No, the ECLS-K sample was designed to support national and regional estimates. It was not designed to estimate characteristics of children, teachers, or schools at the state, county, or city level.
Can you use the ECLS-K data to produce estimates that are nationally representative of school and teacher characteristics?
Yes, but only the ECLS-K kindergarten data will support such estimates. The base-year (i.e., kindergarten) school sample is nationally representative of schools that educate kindergartners. A separate school-level data file with school weights is included on the longitudinal kindergarten through eighth grade data file. During the kindergarten year, the ECLS-K sampled all kindergarten teachers in each of the ECLS-K schools. Data from this nationally representative sample of kindergarten teachers also are available as a separate file with teacher weights on the longitudinal kindergarten through eighth grade file. The ECLS-K data do not, however, support teacher-level or school-level estimates in first, third, fifth, or eighth grades. After kindergarten, teachers and schools were only included in the study if they educated one or more ECLS-K children. Therefore, no teacher-level or school-level weights are provided after the base year.

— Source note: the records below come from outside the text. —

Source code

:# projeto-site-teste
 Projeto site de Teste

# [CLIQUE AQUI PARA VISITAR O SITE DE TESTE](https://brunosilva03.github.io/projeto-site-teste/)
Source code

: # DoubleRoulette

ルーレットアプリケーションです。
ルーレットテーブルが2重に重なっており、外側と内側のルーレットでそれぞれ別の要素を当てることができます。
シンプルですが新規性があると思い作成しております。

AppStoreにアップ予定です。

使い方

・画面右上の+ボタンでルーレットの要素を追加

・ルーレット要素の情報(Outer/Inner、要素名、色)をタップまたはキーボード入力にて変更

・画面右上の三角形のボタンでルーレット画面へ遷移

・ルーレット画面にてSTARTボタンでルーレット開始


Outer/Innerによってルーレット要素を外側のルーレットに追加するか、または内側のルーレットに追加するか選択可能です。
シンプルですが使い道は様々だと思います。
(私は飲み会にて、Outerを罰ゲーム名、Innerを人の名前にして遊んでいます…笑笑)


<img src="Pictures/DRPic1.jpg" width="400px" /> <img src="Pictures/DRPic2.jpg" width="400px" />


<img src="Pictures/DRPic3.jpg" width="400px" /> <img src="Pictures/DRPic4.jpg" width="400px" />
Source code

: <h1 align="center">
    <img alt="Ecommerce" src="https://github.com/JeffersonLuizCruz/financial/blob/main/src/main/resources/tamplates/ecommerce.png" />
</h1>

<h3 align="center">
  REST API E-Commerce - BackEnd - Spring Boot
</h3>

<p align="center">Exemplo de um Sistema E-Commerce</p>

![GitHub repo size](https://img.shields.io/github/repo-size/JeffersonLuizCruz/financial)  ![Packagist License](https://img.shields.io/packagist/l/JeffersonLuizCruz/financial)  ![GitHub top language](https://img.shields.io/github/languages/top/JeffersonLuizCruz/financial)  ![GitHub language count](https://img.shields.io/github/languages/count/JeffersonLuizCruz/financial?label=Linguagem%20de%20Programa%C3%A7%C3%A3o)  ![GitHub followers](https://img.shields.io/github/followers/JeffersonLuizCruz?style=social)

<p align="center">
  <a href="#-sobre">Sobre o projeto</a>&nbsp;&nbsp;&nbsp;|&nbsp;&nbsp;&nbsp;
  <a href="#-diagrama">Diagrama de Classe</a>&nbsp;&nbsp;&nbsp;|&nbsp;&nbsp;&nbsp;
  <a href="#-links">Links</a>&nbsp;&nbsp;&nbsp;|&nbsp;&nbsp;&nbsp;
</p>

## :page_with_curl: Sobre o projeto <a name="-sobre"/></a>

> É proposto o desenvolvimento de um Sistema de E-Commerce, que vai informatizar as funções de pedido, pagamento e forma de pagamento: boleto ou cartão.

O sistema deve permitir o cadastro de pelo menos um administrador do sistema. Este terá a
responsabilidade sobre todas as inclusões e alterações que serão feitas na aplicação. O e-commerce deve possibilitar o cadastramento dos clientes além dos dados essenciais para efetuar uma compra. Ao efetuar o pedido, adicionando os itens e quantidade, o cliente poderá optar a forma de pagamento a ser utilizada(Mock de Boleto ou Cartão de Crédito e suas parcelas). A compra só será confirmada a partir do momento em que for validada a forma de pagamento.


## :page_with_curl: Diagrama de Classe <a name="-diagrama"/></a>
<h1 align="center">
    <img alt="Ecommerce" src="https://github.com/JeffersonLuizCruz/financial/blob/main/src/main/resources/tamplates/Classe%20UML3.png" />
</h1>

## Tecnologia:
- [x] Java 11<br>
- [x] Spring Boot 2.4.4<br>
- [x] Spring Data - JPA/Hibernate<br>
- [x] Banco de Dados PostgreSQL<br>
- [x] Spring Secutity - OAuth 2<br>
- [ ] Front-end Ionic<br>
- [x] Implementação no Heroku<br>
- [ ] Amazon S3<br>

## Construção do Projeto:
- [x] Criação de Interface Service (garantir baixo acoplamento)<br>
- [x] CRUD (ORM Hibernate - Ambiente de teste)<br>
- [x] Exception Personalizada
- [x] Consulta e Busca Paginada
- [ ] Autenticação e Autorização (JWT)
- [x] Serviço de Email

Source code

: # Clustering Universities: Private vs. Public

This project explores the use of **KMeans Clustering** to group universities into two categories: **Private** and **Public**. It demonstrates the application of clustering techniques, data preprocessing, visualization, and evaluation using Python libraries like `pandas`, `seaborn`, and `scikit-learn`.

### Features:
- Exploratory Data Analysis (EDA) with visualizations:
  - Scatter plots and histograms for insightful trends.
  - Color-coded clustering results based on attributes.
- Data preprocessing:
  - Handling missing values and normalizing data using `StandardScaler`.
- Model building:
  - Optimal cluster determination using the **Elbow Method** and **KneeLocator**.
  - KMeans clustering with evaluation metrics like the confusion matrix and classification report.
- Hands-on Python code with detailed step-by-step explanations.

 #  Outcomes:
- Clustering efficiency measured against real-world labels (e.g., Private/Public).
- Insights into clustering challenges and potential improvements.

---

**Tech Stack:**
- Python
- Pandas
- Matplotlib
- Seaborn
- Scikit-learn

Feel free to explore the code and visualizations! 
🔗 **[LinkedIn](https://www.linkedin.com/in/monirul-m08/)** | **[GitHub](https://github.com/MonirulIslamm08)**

Do I need to use weights for my analyses?
Weights are used to adjust for disproportionate sampling, survey nonresponse, and undercoverage of the target population when analyzing complex survey data. They also are necessary to produce national-level estimates of the ECLS-K cohort, of kindergarten teachers in 1998-99, and of schools educating kindergartners in 1998-99.
Do I need to use the same weight for all analyses?
Researchers are encouraged to use the same weight throughout all analyses in a publication or paper, even when there is a different ideal weight for each analysis. Weights are assigned to cases with valid data associated with the component(s) contributing to the weight. Selecting different weights within the same publication or paper results in each analysis being run with a different analytic sample (i.e., the exact cases contributing to the analyses).